From an interesting cooperation between the university of Copenhagen and the Victoria & Albert museum in Londen, came the exhibit ‘Fashioned from Nature‘ in the Geological museum Copenhagen, from april 13th to september 1st 2019. I was in Copenhagen this summer and of course had to visit it.

photo of jewel betels
Photo: Jewel Beetles. © Natural History Museum of Denmark
photo of victorian dress with jewel beetles
Photo: Dress decorated with Jewel Beetles (with later alterations and replica belt), 1868-9. © Victoria and Albert Museum, London.
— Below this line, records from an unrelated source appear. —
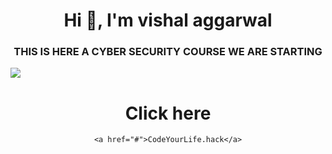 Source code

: <h1 align="center">Hi 👋, I'm vishal aggarwal</h1>
<h3 align="center">THIS IS HERE A CYBER SECURITY COURSE WE ARE STARTING </h3>

<img src="https://i.pinimg.com/originals/cd/cf/1d/cdcf1d634cd7dcb1b9f5fc7ce321a9ed.gif">

<div align="center">
    <h1> Click here </h1>

    <a href="#">CodeYourLife.hack</a>
</div>

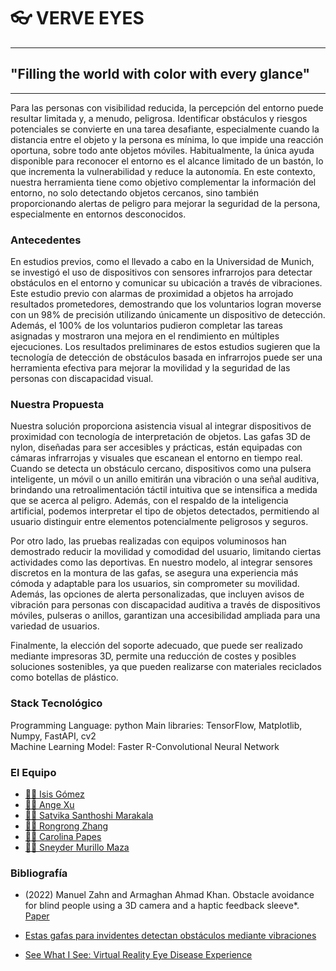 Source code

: # :eyeglasses: VERVE EYES
***
## "Filling the world with color with every glance"
[](https://youtu.be/baj_KP_WWes)
***
 
Para las personas con visibilidad reducida, la percepción del entorno puede resultar limitada y, a menudo, peligrosa. Identificar obstáculos y riesgos potenciales se convierte en una tarea desafiante, especialmente cuando la distancia entre el objeto y la persona es mínima, lo que impide una reacción oportuna, sobre todo ante objetos móviles. Habitualmente, la única ayuda disponible para reconocer el entorno es el alcance limitado de un bastón, lo que incrementa la vulnerabilidad y reduce la autonomía. En este contexto, nuestra herramienta tiene como objetivo complementar la información del entorno, no solo detectando objetos cercanos, sino también proporcionando alertas de peligro para mejorar la seguridad de la persona, especialmente en entornos desconocidos.

### Antecedentes

En estudios previos, como el llevado a cabo en la Universidad de Munich, se investigó el uso de dispositivos con sensores infrarrojos para detectar obstáculos en el entorno y comunicar su ubicación a través de vibraciones. Este estudio previo con alarmas de proximidad a objetos ha arrojado resultados prometedores, demostrando que los voluntarios logran moverse con un 98% de precisión utilizando únicamente un dispositivo de detección. Además, el 100% de los voluntarios pudieron completar las tareas asignadas y mostraron una mejora en el rendimiento en múltiples ejecuciones. Los resultados preliminares de estos estudios sugieren que la tecnología de detección de obstáculos basada en infrarrojos puede ser una herramienta efectiva para mejorar la movilidad y la seguridad de las personas con discapacidad visual.

### Nuestra Propuesta

Nuestra solución proporciona asistencia visual al integrar dispositivos de proximidad con tecnología de interpretación de objetos. Las gafas 3D de nylon, diseñadas para ser accesibles y prácticas, están equipadas con cámaras infrarrojas y visuales que escanean el entorno en tiempo real. Cuando se detecta un obstáculo cercano, dispositivos como una pulsera inteligente, un móvil o un anillo emitirán una vibración o una señal auditiva, brindando una retroalimentación táctil intuitiva que se intensifica a medida que se acerca al peligro. Además, con el respaldo de la inteligencia artificial, podemos interpretar el tipo de objetos detectados, permitiendo al usuario distinguir entre elementos potencialmente peligrosos y seguros.

Por otro lado, las pruebas realizadas con equipos voluminosos han demostrado reducir la movilidad y comodidad del usuario, limitando ciertas actividades como las deportivas. En nuestro modelo, al integrar sensores discretos en la montura de las gafas, se asegura una experiencia más cómoda y adaptable para los usuarios, sin comprometer su movilidad. Además, las opciones de alerta personalizadas, que incluyen avisos de vibración para personas con discapacidad auditiva a través de dispositivos móviles, pulseras o anillos, garantizan una accesibilidad ampliada para una variedad de usuarios.

Finalmente, la elección del soporte adecuado, que puede ser realizado mediante impresoras 3D, permite una reducción de costes y posibles soluciones sostenibles, ya que pueden realizarse con materiales reciclados como botellas de plástico.

### Stack Tecnológico

Programming Language: python
Main libraries: TensorFlow, Matplotlib, Numpy, FastAPI, cv2  
Machine Learning Model: Faster R-Convolutional Neural Network

### El Equipo


- [👩‍🔬 Isis Gómez](https://github.com/Isisgldev)
- [👩‍💻 Ange Xu](https://github.com/xangeee)
- [👩‍💻 Satvika Santhoshi Marakala](https://github.com/)
- [👩‍💻 Rongrong Zhang](https://github.com/rzhan6)
- [👩‍🎨 Carolina Papes](https://github.com/)
- [🧑‍💻 Sneyder Murillo Maza](https://github.com/)

### Bibliografía

+ (2022) Manuel Zahn and Armaghan Ahmad Khan. Obstacle avoidance for blind people using a 3D camera and a haptic
feedback sleeve*. [Paper](https://arxiv.org/pdf/2201.04453.pdf)

+ [Estas gafas para invidentes detectan obstáculos mediante vibraciones](https://www.futura-sciences.com/tech/actualites/electronique-ces-lunettes-non-voyants-detectent-obstacles-vibrations-96372/)

+ [See What I See: Virtual Reality Eye Disease Experience](https://www.nei.nih.gov/learn-about-eye-health/outreach-resources/see-what-i-see-virtual-reality-eye-disease-experience)
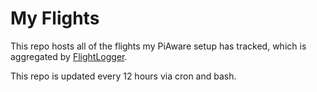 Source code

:# My Flights

This repo hosts all of the flights my PiAware setup has tracked, which is aggregated by [FlightLogger](https://github.com/georgeglessner/FlightLogger). 

This repo is updated every 12 hours via cron and bash.

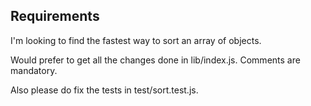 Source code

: ## Requirements

I'm looking to find the fastest way to sort an array of objects. 

Would prefer to get all the changes done in lib/index.js. Comments are mandatory.

Also please do fix the tests in test/sort.test.js. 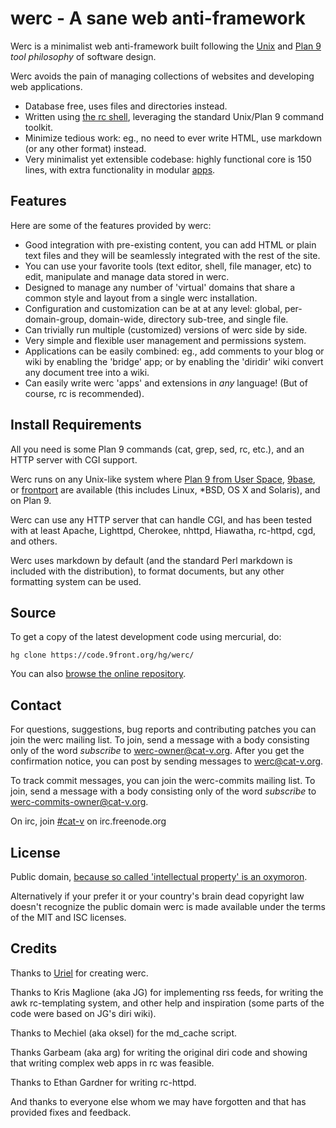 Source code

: werc - A sane web anti-framework
================================

Werc is a minimalist web anti-framework built following the [Unix](http://doc.cat-v.org/unix/) and [Plan 9](http://plan9.cat-v.org)
*tool philosophy* of software design.

Werc avoids the pain of managing collections of websites and developing web
applications.

* Database free, uses files and directories instead.
* Written using [the rc shell](http://rc.cat-v.org), leveraging the standard Unix/Plan 9 command toolkit.
* Minimize tedious work: eg., no need to ever write HTML, use markdown (or any other format) instead.
* Very minimalist yet extensible codebase: highly functional core is 150 lines, with extra functionality in modular [apps](/apps/).


Features
--------

Here are some of the features provided by werc:

* Good integration with pre-existing content, you can add HTML or plain text files and they will be seamlessly integrated with the rest of the site.
* You can use your favorite tools (text editor, shell, file manager, etc) to edit, manipulate and manage data stored in werc.
* Designed to manage any number of 'virtual' domains that share a common style and layout from a single werc installation.
* Configuration and customization can be at at any level: global, per-domain-group, domain-wide, directory sub-tree, and single file.
* Can trivially run multiple (customized) versions of werc side by side.
* Very simple and flexible user management and permissions system.
* Applications can be easily combined: eg., add comments to your blog or wiki by enabling the 'bridge' app; or by enabling the 'diridir' wiki convert any document tree into a wiki.
* Can easily write werc 'apps' and extensions in *any* language! (But of course, rc is recommended).


Install Requirements
--------------------

All you need is some Plan 9 commands (cat, grep, sed, rc, etc.), and an HTTP
server with CGI support.

Werc runs on any Unix-like system where [Plan 9 from User Space](https://9fans.github.io/plan9port/),
[9base](https://tools.suckless.org/9base/),
or [frontport](https://code.9front.org/hg/frontbase)
are available (this includes Linux, \*BSD, OS X and Solaris), and on Plan 9.

Werc can use any HTTP server that can handle CGI, and has been tested with at
least Apache, Lighttpd, Cherokee, nhttpd, Hiawatha, rc-httpd, cgd, and others.

Werc uses markdown by default (and the standard Perl markdown is included with
the distribution), to format documents, but any other formatting system can be
used.


Source
------

To get a copy of the latest development code using mercurial, do:

	hg clone https://code.9front.org/hg/werc/

You can also [browse the online repository](https://code.9front.org/hg/werc/).


Contact
-------

For questions, suggestions, bug reports and contributing patches you can join
the werc mailing list. To join, send a message with a body consisting only of the word _subscribe_ to werc-owner@cat-v.org. After you get the confirmation notice, you can post by sending messages to werc@cat-v.org.

To track commit messages, you can join the werc-commits mailing list. To join, send a message with a body consisting only of the word _subscribe_ to werc-commits-owner@cat-v.org.

On irc, join [#cat-v](irc://irc.freenode.org/cat-v) on irc.freenode.org


License
-------

Public domain, [because so called 'intellectual property' is an
oxymoron](http://harmful.cat-v.org/economics/intellectual_property/).

Alternatively if your prefer it or your country's brain dead copyright law
doesn't recognize the public domain werc is made available under the terms of
the MIT and ISC licenses.


Credits
-------

Thanks to [Uriel](http://uriel.cat-v.org/) for creating werc.

Thanks to Kris Maglione (aka JG) for implementing rss feeds, for writing the
awk rc-templating system, and other help and inspiration (some parts of the
code were based on JG's diri wiki).

Thanks to Mechiel (aka oksel) for the md_cache script.

Thanks Garbeam (aka arg) for writing the original diri code and showing that
writing complex web apps in rc was feasible.

Thanks to Ethan Gardner for writing rc-httpd.

And thanks to everyone else whom we may have forgotten and that has provided fixes
and feedback.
The exhibit showed how fashion in the eighteenth and nineteenth century until now took its inspiration from nature, but also the materials it used from nature. From wool to feathers, from dyes to beetles. It showed the environmental of clothing production. It showed how man-made and natural fibres were being made now and in the past but also the new and promising textile fibers that might be better for our planet. There also was a room dedicated to environmental activism and fashion AND there was a display case with jewels. In short, there might have been a bit too much to see. And what I missed from the exhibition was the discussion of microplastics and how they leak from our clothing into the air and the water. I also expected to see the costumes from the promotional banner:

But, I am nitpicking here. Overall it was a fantastic exhibition that I enjoyed very much and learned a lot from. (I picked up the exhibit book afterwards!) There were stays, dresses, accessories, everything. The modern textile part of the exhibition was really interesting. One of the textile was a 100% biologically degradable paper-like fabric (“Pulp-it”.) You don’t wash the garment, but wear it 5 times or so and then compost it. Because of the many liters of water that are wasted washing our garments, and our current preference for fast fashion, this is a really promising product innovation. Other notable innovations in the exhibition included textiles grown from fungi roots, “Bolt threads” and of course linnen. Now linnen (won from the Flax plant) has been used for ages – but from of all the more commonly used fabrics this day it is by far the least pollutant and most durable. Especially the linnen grown in the EU, because of legislation. A special mention goes to seal fur. According to the museum, it is seen as a sustainable material in Denmark and Greenland from the Inuit way of living. I’m not sure everybody would feel about it this way.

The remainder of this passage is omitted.